DSL also lets the narrative and the history guide each map, rather than allowing infrastructure to force a particular design. “We try to make it visually interesting so that people can learn new things,” Justin said.
Designed for the General Public and Scholars Alike
For the most part, Justin said the subject matter for DSL projects is generated organically.
“The first formats were built from a functionality standpoint, so when we got our grant, we wanted to build core map functions that we could reuse — timelines, etc.,” he said. “But more recently, we’ve been focusing on historical events that are timely.”
For example, the lab worked to produce its Electing the House of Representatives (1840-2018) map to correspond with the 2018 United States elections. The map, which illustrates changing patterns between urban and rural areas and across regions, can be viewed by both the winning party and the strength of the victory.
The Executive Abroad map, on the other hand, was born out of data collected in a first-year seminar on the Rhetorical Lives of Maps taught at the University of Richmond.
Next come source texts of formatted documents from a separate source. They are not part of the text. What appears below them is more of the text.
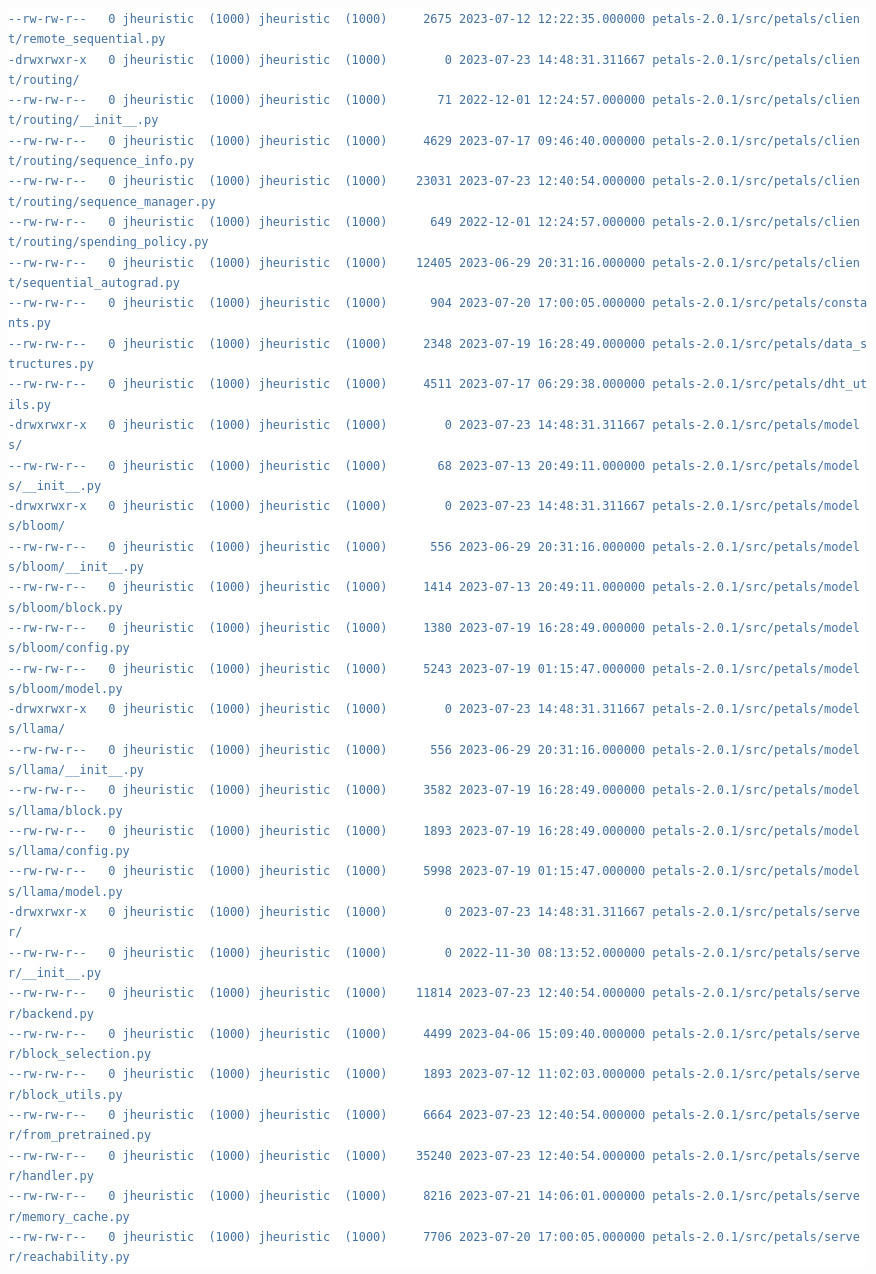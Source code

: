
 ```diff
--rw-rw-r--   0 jheuristic  (1000) jheuristic  (1000)     2675 2023-07-12 12:22:35.000000 petals-2.0.1/src/petals/client/remote_sequential.py
-drwxrwxr-x   0 jheuristic  (1000) jheuristic  (1000)        0 2023-07-23 14:48:31.311667 petals-2.0.1/src/petals/client/routing/
--rw-rw-r--   0 jheuristic  (1000) jheuristic  (1000)       71 2022-12-01 12:24:57.000000 petals-2.0.1/src/petals/client/routing/__init__.py
--rw-rw-r--   0 jheuristic  (1000) jheuristic  (1000)     4629 2023-07-17 09:46:40.000000 petals-2.0.1/src/petals/client/routing/sequence_info.py
--rw-rw-r--   0 jheuristic  (1000) jheuristic  (1000)    23031 2023-07-23 12:40:54.000000 petals-2.0.1/src/petals/client/routing/sequence_manager.py
--rw-rw-r--   0 jheuristic  (1000) jheuristic  (1000)      649 2022-12-01 12:24:57.000000 petals-2.0.1/src/petals/client/routing/spending_policy.py
--rw-rw-r--   0 jheuristic  (1000) jheuristic  (1000)    12405 2023-06-29 20:31:16.000000 petals-2.0.1/src/petals/client/sequential_autograd.py
--rw-rw-r--   0 jheuristic  (1000) jheuristic  (1000)      904 2023-07-20 17:00:05.000000 petals-2.0.1/src/petals/constants.py
--rw-rw-r--   0 jheuristic  (1000) jheuristic  (1000)     2348 2023-07-19 16:28:49.000000 petals-2.0.1/src/petals/data_structures.py
--rw-rw-r--   0 jheuristic  (1000) jheuristic  (1000)     4511 2023-07-17 06:29:38.000000 petals-2.0.1/src/petals/dht_utils.py
-drwxrwxr-x   0 jheuristic  (1000) jheuristic  (1000)        0 2023-07-23 14:48:31.311667 petals-2.0.1/src/petals/models/
--rw-rw-r--   0 jheuristic  (1000) jheuristic  (1000)       68 2023-07-13 20:49:11.000000 petals-2.0.1/src/petals/models/__init__.py
-drwxrwxr-x   0 jheuristic  (1000) jheuristic  (1000)        0 2023-07-23 14:48:31.311667 petals-2.0.1/src/petals/models/bloom/
--rw-rw-r--   0 jheuristic  (1000) jheuristic  (1000)      556 2023-06-29 20:31:16.000000 petals-2.0.1/src/petals/models/bloom/__init__.py
--rw-rw-r--   0 jheuristic  (1000) jheuristic  (1000)     1414 2023-07-13 20:49:11.000000 petals-2.0.1/src/petals/models/bloom/block.py
--rw-rw-r--   0 jheuristic  (1000) jheuristic  (1000)     1380 2023-07-19 16:28:49.000000 petals-2.0.1/src/petals/models/bloom/config.py
--rw-rw-r--   0 jheuristic  (1000) jheuristic  (1000)     5243 2023-07-19 01:15:47.000000 petals-2.0.1/src/petals/models/bloom/model.py
-drwxrwxr-x   0 jheuristic  (1000) jheuristic  (1000)        0 2023-07-23 14:48:31.311667 petals-2.0.1/src/petals/models/llama/
--rw-rw-r--   0 jheuristic  (1000) jheuristic  (1000)      556 2023-06-29 20:31:16.000000 petals-2.0.1/src/petals/models/llama/__init__.py
--rw-rw-r--   0 jheuristic  (1000) jheuristic  (1000)     3582 2023-07-19 16:28:49.000000 petals-2.0.1/src/petals/models/llama/block.py
--rw-rw-r--   0 jheuristic  (1000) jheuristic  (1000)     1893 2023-07-19 16:28:49.000000 petals-2.0.1/src/petals/models/llama/config.py
--rw-rw-r--   0 jheuristic  (1000) jheuristic  (1000)     5998 2023-07-19 01:15:47.000000 petals-2.0.1/src/petals/models/llama/model.py
-drwxrwxr-x   0 jheuristic  (1000) jheuristic  (1000)        0 2023-07-23 14:48:31.311667 petals-2.0.1/src/petals/server/
--rw-rw-r--   0 jheuristic  (1000) jheuristic  (1000)        0 2022-11-30 08:13:52.000000 petals-2.0.1/src/petals/server/__init__.py
--rw-rw-r--   0 jheuristic  (1000) jheuristic  (1000)    11814 2023-07-23 12:40:54.000000 petals-2.0.1/src/petals/server/backend.py
--rw-rw-r--   0 jheuristic  (1000) jheuristic  (1000)     4499 2023-04-06 15:09:40.000000 petals-2.0.1/src/petals/server/block_selection.py
--rw-rw-r--   0 jheuristic  (1000) jheuristic  (1000)     1893 2023-07-12 11:02:03.000000 petals-2.0.1/src/petals/server/block_utils.py
--rw-rw-r--   0 jheuristic  (1000) jheuristic  (1000)     6664 2023-07-23 12:40:54.000000 petals-2.0.1/src/petals/server/from_pretrained.py
--rw-rw-r--   0 jheuristic  (1000) jheuristic  (1000)    35240 2023-07-23 12:40:54.000000 petals-2.0.1/src/petals/server/handler.py
--rw-rw-r--   0 jheuristic  (1000) jheuristic  (1000)     8216 2023-07-21 14:06:01.000000 petals-2.0.1/src/petals/server/memory_cache.py
--rw-rw-r--   0 jheuristic  (1000) jheuristic  (1000)     7706 2023-07-20 17:00:05.000000 petals-2.0.1/src/petals/server/reachability.py
```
For the most part, DSL focuses on social justice issues, such as the systematic denial of services to residents of specific areas, which is covered in Mapping Inequality: Redlining in New Deal America.
“Ultimately, whether someone interacts with a map for five minutes or 30 minutes, we want them to come away with some new knowledge,” Justin said. “Our target audience is the general public and scholars, so we have the challenge of designing for a broad audience.”
Future Maps: Elections, Western Settlements, and National Parks
As for what the future holds, Justin said DSL is hard at work mapping all of the presidential elections from 1788 to the present. The lab is also planning to visualize townships and land grants in the West and the history of national parks.
Of course, history is a living thing, and DSL is committed to updating its existing maps as needed.
“There are definitely some we will revisit — for example, the redlining map currently on the site is version 2.0,” Justin said. “When new knowledge and information is acquired, it’s important to go back and add more detail.”